On Mon, Feb 23, 2026 at 11:04 AM Leo Li <[email protected]> wrote:
>
>
>
> On 2026-02-17 14:16, Michele Palazzi wrote:
> > Intermittent flip_done timeouts have been observed on AMD GPUs
> > since kernel 6.12.
> >
> > Analysis with bpftrace reveals that amdgpu_dm_crtc_handle_vblank() can
> > incorrectly consume events meant for plane flips during cursor-only
> > updates. This happens because cursor commits defer event delivery to
> > the vblank handler, which checks (pflip_status != SUBMITTED). Since
> > AMDGPU_FLIP_NONE also matches this, cursor events can "steal" the
> > event slot for subsequent plane flips, leading to timeouts.
> >
> > The potential for a race was present since commit 473683a03495
> > ("drm/amd/display: Create a file dedicated for CRTC"), then
> > commit 58a261bfc967 ("drm/amd/display: use a more lax vblank enable
> > policy for older ASICs") made it happen by reducing vblank
> > off-delay and making disables happen much more frequently
> > between commits.
> >
> > Fix this by sending cursor-only vblank events immediately in
> > amdgpu_dm_commit_planes(). Since cursor updates are committed to
> > hardware immediately, deferring the event is unnecessary and
> > creates race windows for event stealing or starvation if vblank
> > is disabled before the handler runs.
> >
> > Tested on DCN 2.1, 3.2, and 3.5.
> >
> > Fixes: 58a261bfc967 ("drm/amd/display: use a more lax vblank enable policy 
> > for older ASICs")
> > Signed-off-by: Michele Palazzi <[email protected]>
> > ---
> > I've been chasing intermittent flip_done timeouts on AMD GPUs (7900 GRE 
> > first, 9070 XT now)
> > since kernel 6.12. The hang occurs during normal desktop usage but is much 
> > easier to
> > trigger under specific conditions involving cursor movements and plane 
> > updates.
> >
> > Partially tracked in https://gitlab.freedesktop.org/drm/amd/-/issues/3787
> >
> > Hardware: Ryzen 7 7800X3D, Radeon RX 9070 XT
> > Dual DP monitors, 2560x1440, 144Hz
> > Desktop: KDE Plasma Wayland
> >
> > The hang was initially observed while using Cisco Webex
> > (XDG_SESSION_TYPE=x11 /opt/Webex/bin/CiscoCollabHost %U), start a meeting
> > and screen share a window running Omnissa Horizon client. Then move the 
> > cursor
> > around between the two monitors and the shared window.

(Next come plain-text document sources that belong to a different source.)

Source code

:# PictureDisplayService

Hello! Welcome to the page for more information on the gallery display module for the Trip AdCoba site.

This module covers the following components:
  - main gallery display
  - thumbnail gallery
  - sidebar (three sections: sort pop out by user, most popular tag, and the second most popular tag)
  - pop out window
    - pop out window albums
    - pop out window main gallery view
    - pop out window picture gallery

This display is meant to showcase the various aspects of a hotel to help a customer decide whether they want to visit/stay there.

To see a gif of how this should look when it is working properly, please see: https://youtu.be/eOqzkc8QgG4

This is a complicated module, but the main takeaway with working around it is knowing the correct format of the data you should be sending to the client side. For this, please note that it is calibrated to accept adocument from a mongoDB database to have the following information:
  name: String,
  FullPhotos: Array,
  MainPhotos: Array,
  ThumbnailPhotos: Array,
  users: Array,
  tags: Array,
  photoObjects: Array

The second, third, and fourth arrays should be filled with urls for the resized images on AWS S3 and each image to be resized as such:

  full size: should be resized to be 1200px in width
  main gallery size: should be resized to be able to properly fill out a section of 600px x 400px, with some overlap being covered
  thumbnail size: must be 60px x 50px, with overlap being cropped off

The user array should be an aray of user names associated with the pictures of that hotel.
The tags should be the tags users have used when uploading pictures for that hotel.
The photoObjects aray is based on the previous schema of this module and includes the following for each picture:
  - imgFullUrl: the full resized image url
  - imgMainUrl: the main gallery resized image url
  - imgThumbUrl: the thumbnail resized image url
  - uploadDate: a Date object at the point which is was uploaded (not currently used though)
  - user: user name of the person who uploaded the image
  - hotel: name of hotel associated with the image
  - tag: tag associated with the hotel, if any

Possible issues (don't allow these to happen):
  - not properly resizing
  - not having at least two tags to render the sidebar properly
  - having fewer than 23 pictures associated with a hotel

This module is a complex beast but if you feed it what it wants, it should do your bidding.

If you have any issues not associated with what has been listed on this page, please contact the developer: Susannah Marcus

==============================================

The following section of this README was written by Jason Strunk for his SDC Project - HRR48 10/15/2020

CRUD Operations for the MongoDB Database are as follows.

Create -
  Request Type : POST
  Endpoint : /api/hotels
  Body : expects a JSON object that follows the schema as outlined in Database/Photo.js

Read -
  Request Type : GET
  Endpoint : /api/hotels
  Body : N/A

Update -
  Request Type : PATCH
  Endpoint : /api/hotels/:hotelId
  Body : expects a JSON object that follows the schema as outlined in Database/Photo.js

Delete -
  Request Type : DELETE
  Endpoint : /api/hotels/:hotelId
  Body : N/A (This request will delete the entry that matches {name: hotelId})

> > Under these conditions the hang usually occurs within a few hours.
> >
> > Enabling drm.debug masks the issue entirely, the overhead
> > changes timing enough to close the race window.
> > So i added debug printks to amdgpu_dm.c and used a small bpftrace script to 
> > log the
> > pageflip lifecycle with per-thread tracking to debug.
> >
> > bpftrace script:
> >
> >   config = { missing_probes = "warn" }
> >   BEGIN { printf("=== flip_done tracer started ===\n"); }
> >   kprobe:drm_crtc_vblank_on_config       { printf("%lu 
> > drm_crtc_vblank_on_config\n", nsecs/1000000); }
> >   kprobe:drm_vblank_disable_and_save     { printf("%lu 
> > drm_vblank_disable_and_save\n", nsecs/1000000); }
> >   kprobe:dm_pflip_high_irq               { printf("%lu 
> > dm_pflip_high_irq\n", nsecs/1000000); }
> >   kprobe:drm_crtc_send_vblank_event      { printf("%lu 
> > drm_crtc_send_vblank_event\n", nsecs/1000000); }
> >   kprobe:drm_vblank_put                  { printf("%lu drm_vblank_put\n", 
> > nsecs/1000000); }
> >   kprobe:drm_atomic_helper_commit_hw_done { printf("%lu 
> > drm_atomic_helper_commit_hw_done\n", nsecs/1000000); }
> >   kprobe:manage_dm_interrupts            { printf("%lu 
> > manage_dm_interrupts\n", nsecs/1000000); }
> >   kprobe:drm_atomic_helper_wait_for_flip_done {
> >       @wait_start[tid] = nsecs;
> >       printf("%lu drm_atomic_helper_wait_for_flip_done ENTER [tid=%d]\n", 
> > nsecs/1000000, tid);
> >   }
> >   kretprobe:drm_atomic_helper_wait_for_flip_done {
> >       $start = @wait_start[tid];
> >       $ms = $start > 0 ? (nsecs - $start) / 1000000 : 0;
> >       if ($ms > 100) {
> >           printf("%lu drm_atomic_helper_wait_for_flip_done TIMEOUT waited 
> > %lums [tid=%d]\n",
> >                  nsecs/1000000, $ms, tid);
> >       } else {
> >           printf("%lu drm_atomic_helper_wait_for_flip_done EXIT %lums 
> > [tid=%d]\n",
> >                  nsecs/1000000, $ms, tid);
> >       }
> >       delete(@wait_start[tid]);
> >   }
> >   interval:s:60 { printf("%lu HEARTBEAT\n", nsecs/1000000); }
> >   END { printf("=== stopped ===\n"); clear(@wait_start); }
> >
> > The timeout was captured at 17:35:41 CET. The trace timestamps
> > match dmesg exactly (9942110ms = dmesg 9942.110s).
> >
> > dmesg output from the timeout:
> >
> >   [ 9942.110360] [FLIP_DEBUG] wait_for_flip_done took 10329ms!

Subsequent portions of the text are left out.